Allan Olesen wrote: ↑July 4th, 2019, 2:23 am
Slidewinder wrote: ↑July 3rd, 2019, 6:37 pm
I acknowledge that the elastic cord assists in moving the user's mass forward during the recovery portion of the stroke, but that energy does not flow back into the user's muscles, restoring strength and vigour.
You don't get energy flowing back into your body. You
use less energy to return to the catch position.
Slidewinder wrote: ↑July 3rd, 2019, 6:37 pm
Addressing the argument you support by calculations: At the limit of one's exertion, a requirement to provide an extra 2 pounds of force to maintain a target time could be all that is needed for a competitor to "hit the wall" and slump back to a slower pace.
You need to look at it the other way around:
If two identical rowers on two non-identical ergometers row at the same effort, they will get equally exhausted in the same time.
The difference is only in how much of that effort is ending up on the screen in the PM as power, and how much of is eaten by the chord. And I have clearly demonstrated that difference, using your own numbers for added chord tension.

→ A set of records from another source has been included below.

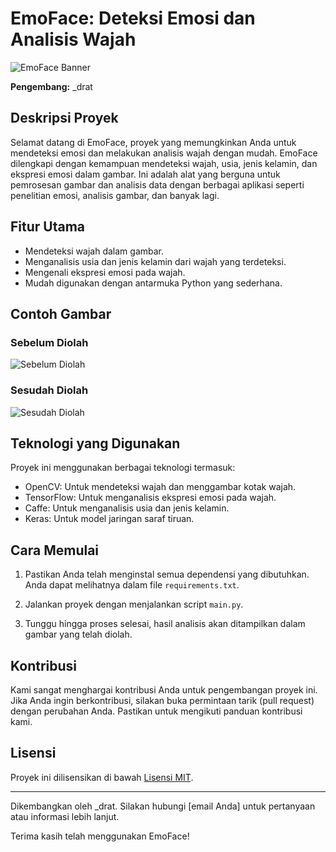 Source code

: # EmoFace: Deteksi Emosi dan Analisis Wajah

![EmoFace Banner](images/emoface-banner.png)

**Pengembang:** _drat

## Deskripsi Proyek

Selamat datang di EmoFace, proyek yang memungkinkan Anda untuk mendeteksi emosi dan melakukan analisis wajah dengan mudah. EmoFace dilengkapi dengan kemampuan mendeteksi wajah, usia, jenis kelamin, dan ekspresi emosi dalam gambar. Ini adalah alat yang berguna untuk pemrosesan gambar dan analisis data dengan berbagai aplikasi seperti penelitian emosi, analisis gambar, dan banyak lagi.

## Fitur Utama

- Mendeteksi wajah dalam gambar.
- Menganalisis usia dan jenis kelamin dari wajah yang terdeteksi.
- Mengenali ekspresi emosi pada wajah.
- Mudah digunakan dengan antarmuka Python yang sederhana.

## Contoh Gambar

### Sebelum Diolah

![Sebelum Diolah](images/sebelum-diolah.png)

### Sesudah Diolah

![Sesudah Diolah](images/sesudah-diolah.png)

## Teknologi yang Digunakan

Proyek ini menggunakan berbagai teknologi termasuk:

- OpenCV: Untuk mendeteksi wajah dan menggambar kotak wajah.
- TensorFlow: Untuk menganalisis ekspresi emosi pada wajah.
- Caffe: Untuk menganalisis usia dan jenis kelamin.
- Keras: Untuk model jaringan saraf tiruan.

## Cara Memulai

1. Pastikan Anda telah menginstal semua dependensi yang dibutuhkan. Anda dapat melihatnya dalam file `requirements.txt`.

2. Jalankan proyek dengan menjalankan script `main.py`.

3. Tunggu hingga proses selesai, hasil analisis akan ditampilkan dalam gambar yang telah diolah.

## Kontribusi

Kami sangat menghargai kontribusi Anda untuk pengembangan proyek ini. Jika Anda ingin berkontribusi, silakan buka permintaan tarik (pull request) dengan perubahan Anda. Pastikan untuk mengikuti panduan kontribusi kami.

## Lisensi

Proyek ini dilisensikan di bawah [Lisensi MIT](LICENSE).

---

Dikembangkan oleh _drat. Silakan hubungi [email Anda] untuk pertanyaan atau informasi lebih lanjut.

Terima kasih telah menggunakan EmoFace!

On the first point: I acknowledge that with a stronger cord less energy is used to return to the catch position in that it assists in moving the user's mass forward, but stretching a strong elastic cord is nevertheless more tiring than stretching a weak one, just as pulling a heavy weight up a slope is more tiring than pulling a light weight up the same slope, even though the heavy weight assists you more than the light one in returning to the start position. By your reasoning, an elastic cord that requires, say, 50 pounds of force to stretch, would have no effect on performance because even less energy would be used to return to the catch position. You know, and I know, that this is nonsense.
On the second point: Suppose a competitor in an indoor rowing competition, during training, posts 7 minute times on his well-used home unit. This time is at the limit of his strength and endurance. At the official event, on a new machine, with a new cord, he attempts to maintain the same pace, but is unable to because the stronger cord on the new machine is eating up some of his energy and is not showing up on the screen. He is forced to a level of exertion beyond his capacity to obtain the same screen readout of his home unit. Baffled and frustrated, he struggles on, until exhausted, he slumps back to a slower pace - a pace much slower than predicted by your textbook calculations of force/distance/time.
I stated in an earlier post that a 2 pound difference in elastic cord strength for the time and distance of the given example was approximately equivalent to hoisting a 20 pound bag of potatoes through a vertical distance of one-half a foot at every stroke. You have not disputed this. So, over a 2000M distance if I take 240 strokes, then the energy to lift this virtual bag of potatoes 240 times would not be recorded on the monitor. Never mind the rowing, just lifting those potatoes would wear me out, but not to worry, the textbook calculations say, it will only slow me by 2.8 seconds. I know the physics, but I also know what a 20 pound bag of potatoes feels like. I am unconvinced that the math accords with reality.
Finally, let us not forget all of the threads in the forum archives in which users complain that they cannot post the same time on different machines. Common to these complaints is that they are always comparing times posted on new machines or machines with replacement cords to well-used machines. Either all of those people have psychological problems, as other forum members claim, or they are experiencing something real.